On my model you have to take out a lot of parts and one of the first ones is the pulley that drives the gearbox. In order to pull it off you need to separate the gearbox from the impeller housing. There just isn't enough room between both pulleys. I will be changing the friction disc ASAP as well and that I can remove with everything assembled.

I do not have the bottom cover and it's $50 just for a piece of stamped sheet metal. If I have time I will make one out of tin sheet. We have lots of that up here for insulation covers on piping


----------



## td5771 (Feb 21, 2011)

if you are interested get me the bottom pan part number. I have an 8.5 26 inch craftsman I am parting out. you can have the pan if it is the right one for the shipping costs.


----------



## Mykl8 (Nov 22, 2013)

Here is a link to the bottom cover Shop Parts by Part Number | Parts for part # 583031-853 | Parts.Sears.com

The part number is 583031E701MA


----------



## Mykl8 (Nov 22, 2013)

Finally had warm enough weather where I wasn't couching my lungs out to put my blower together, hah!

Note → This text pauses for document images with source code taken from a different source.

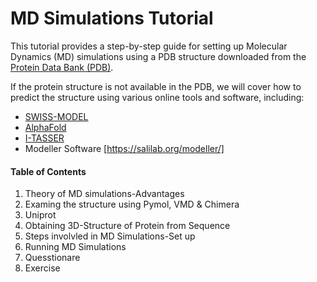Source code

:# MD Simulations Tutorial

This tutorial provides a step-by-step guide for setting up Molecular Dynamics (MD) simulations using a PDB structure downloaded from the [Protein Data Bank (PDB)](https://www.rcsb.org/). 

If the protein structure is not available in the PDB, we will cover how to predict the structure using various online tools and software, including:
- [SWISS-MODEL](https://swissmodel.expasy.org/)
- [AlphaFold](https://alphafold.ebi.ac.uk/)
- [I-TASSER](https://zhanggroup.org/I-TASSER/)
- Modeller Software [https://salilab.org/modeller/]

#### Table of Contents
1. Theory of MD simulations-Advantages
2. Examing the structure using Pymol, VMD  & Chimera
4. Uniprot
5. Obtaining 3D-Structure of Protein from Sequence
6. Steps involvled in MD Simulations-Set up
7. Running MD Simulations
8. Quesstionare
9. Exercise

At first it kept blowing the belt off because I had a wave washer on the wrong side of the pulley. Once I fixed that this sucker blows snow like crazy!

One thing I did notice is there isn't any air filter... I cant find any in the parts diagram here www.searspartsdirect.com

Does anyone know if these came with air filters?


----------



## td5771 (Feb 21, 2011)

there generally no air filters on snow blowers. no dust around when its snowing. A few have had them with no problems, others have added them and had the snow stick to it and choke the motor.


----------



## Mykl8 (Nov 22, 2013)

Ahh, makes sense! I've heard of some cars/trucks' air filters getting dusted with snow and choking off the air supply. 

Thanks for the quick reply!

Mike


----------